Volkswagen
Osterloh bringt Beteiligung an Zulieferern ins Spiel

Mit einem Zukunftspakt will der VW-Betriebsrat in der Abgaskrise Sparkurs und Innovationsdruck vereinen. Konsequenzen regt der Vorsitzende Bernd Osterloh auch nach dem gerade beigelegten Zuliefererstreit an.

Wolfsburg/BerlinVW-Betriebsratschef Bernd Osterloh bringt nach dem Streit mit Zulieferern ein stärkeres Engagement bei den Partnern ins Gespräch. „Ich muss unser Management nicht verteidigen, aber die Schuld liegt hier aus meiner Sicht nicht bei Volkswagen. Dennoch brauchen wir womöglich jetzt aufgrund der Erfahrungen aus den vergangenen Tagen noch ein zusätzliches Warnsystem, um derartige Risiken für Volkswagen weiter zu reduzieren. Ein denkbarer Ansatz dabei sind Minderheitsbeteiligungen - oder Vorkaufsrechte“, sagte Osterloh bei einem Besuch der Deutschen Presse-Agentur in Berlin.

Er denke dabei auch an die Aufstellung des japanischen Rivalen Toyota. „Toyota ist im Endeffekt an vielen seiner Zulieferer beteiligt. Ich will damit jetzt nicht sagen, dass sich VW an all seinen Zulieferern beteiligen soll. Aber an verwundbaren Schlüsselstellen wäre das vielleicht ein Weg“, sagte Osterloh, der als Kontrolleur im VW-Präsidium sitzt, dem Kern des Aufsichtsrats.

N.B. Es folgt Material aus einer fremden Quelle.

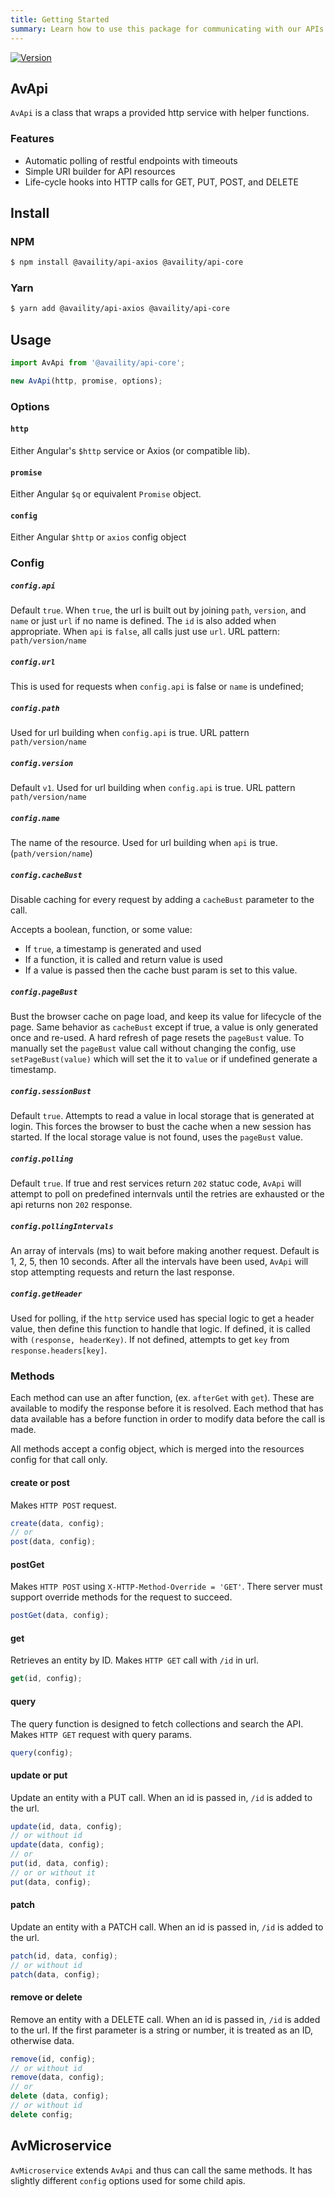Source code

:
 ```yaml
---
title: Getting Started
summary: Learn how to use this package for communicating with our APIs
---
```


[![Version](https://img.shields.io/npm/v/@availity/api-core.svg?style=for-the-badge)](https://www.npmjs.com/package/@availity/api-core)

## AvApi

`AvApi` is a class that wraps a provided http service with helper functions.

### Features

-   Automatic polling of restful endpoints with timeouts
-   Simple URI builder for API resources
-   Life-cycle hooks into HTTP calls for GET, PUT, POST, and DELETE

## Install

### NPM

```bash
$ npm install @availity/api-axios @availity/api-core
```

### Yarn

```bash
$ yarn add @availity/api-axios @availity/api-core
```

## Usage

```js
import AvApi from '@availity/api-core';

new AvApi(http, promise, options);
```

### Options

#### `http`

Either Angular's `$http` service or Axios (or compatible lib).

#### `promise`

Either Angular `$q` or equivalent `Promise` object.

#### `config`

Either Angular `$http` or `axios` config object

### Config

##### `config.api`

Default `true`. When `true`, the url is built out by joining `path`, `version`, and `name` or just `url` if no name is defined. The `id` is also added when appropriate. When `api` is `false`, all calls just use `url`. URL pattern: `path/version/name`

##### `config.url`

This is used for requests when `config.api` is false or `name` is undefined;

##### `config.path`

Used for url building when `config.api` is true. URL pattern `path/version/name`

##### `config.version`

Default `v1`. Used for url building when `config.api` is true. URL pattern `path/version/name`

##### `config.name`

The name of the resource. Used for url building when `api` is true. (`path/version/name`)

##### `config.cacheBust`

Disable caching for every request by adding a `cacheBust` parameter to the call.

Accepts a boolean, function, or some value:

-   If `true`, a timestamp is generated and used
-   If a function, it is called and return value is used
-   If a value is passed then the cache bust param is set to this value.

##### `config.pageBust`

Bust the browser cache on page load, and keep its value for lifecycle of the page. Same behavior as `cacheBust` except if true, a value is only generated once and re-used. A hard refresh of page resets the `pageBust` value. To manually set the `pageBust` value call without changing the config, use `setPageBust(value)` which will set the it to `value` or if undefined generate a timestamp.

##### `config.sessionBust`

Default `true`. Attempts to read a value in local storage that is generated at login. This forces the browser to bust the cache when a new session has started. If the local storage value is not found, uses the `pageBust` value.

##### `config.polling`

Default `true`. If true and rest services return `202` statuc code, `AvApi` will attempt to poll on predefined internvals until the retries are exhausted or the api returns non `202` response.

##### `config.pollingIntervals`

An array of intervals (ms) to wait before making another request.
Default is 1, 2, 5, then 10 seconds. After all the intervals have been used, `AvApi` will stop attempting requests and return the last response.

##### `config.getHeader`

Used for polling, if the `http` service used has special logic to get a header value, then define this function to handle that logic. If defined, it is called with `(response, headerKey)`.
If not defined, attempts to get `key` from `response.headers[key]`.

### Methods

Each method can use an after function, (ex. `afterGet` with `get`). These are available to modify the response before it is resolved. Each method that has data available has a before function in order to modify data before the call is made.

All methods accept a config object, which is merged into the resources config for that call only.

#### create or post

Makes `HTTP POST` request.

```js
create(data, config);
// or
post(data, config);
```

#### postGet

Makes `HTTP POST` using `X-HTTP-Method-Override = 'GET'`. There server must support override methods for the request to succeed.

```js
postGet(data, config);
```

#### get

Retrieves an entity by ID. Makes `HTTP GET` call with `/id` in url.

```js
get(id, config);
```

#### query

The query function is designed to fetch collections and search the API. Makes `HTTP GET` request with query params.

```js
query(config);
```

#### update or put

Update an entity with a PUT call. When an id is passed in, `/id` is added to the url.

```js
update(id, data, config);
// or without id
update(data, config);
// or
put(id, data, config);
// or or without it
put(data, config);
```

#### patch

Update an entity with a PATCH call. When an id is passed in, `/id` is added to the url.

```js
patch(id, data, config);
// or without id
patch(data, config);
```

#### remove or delete

Remove an entity with a DELETE call. When an id is passed in, `/id` is added to the url. If the first parameter is a string or number, it is treated as an ID, otherwise data.

```js
remove(id, config);
// or without id
remove(data, config);
// or
delete (data, config);
// or without id
delete config;
```

## AvMicroservice

`AvMicroservice` extends `AvApi` and thus can call the same methods. It has slightly different `config` options used for some child apis.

Ein Streit mit zwei Zulieferern hatte die Produktion bei Europas größtem Autobauer über Tage empfindlich gestört, im Stammwerk Wolfsburg kam sogar die Produktion des Verkaufsschlagers Golf zum Erliegen. Auslöser waren eine gekündigte Entwicklungskooperation und Entschädigungsforderungen daraus. Anfang der Woche hatten VW und die Teilehersteller den Konflikt mit einem Kompromiss befriedet.

Beim Ringen um einen Zukunftspakt für mehr Planungssicherheit bei der kriselnden VW-Kernmarke sieht Osterloh indes die Arbeitgeberseite am Zug. Sie müsse nun strategische Leitplanken für Zukunftsprodukte, Fabrikschwerpunkte und den Personalschlüssel dazu skizzieren.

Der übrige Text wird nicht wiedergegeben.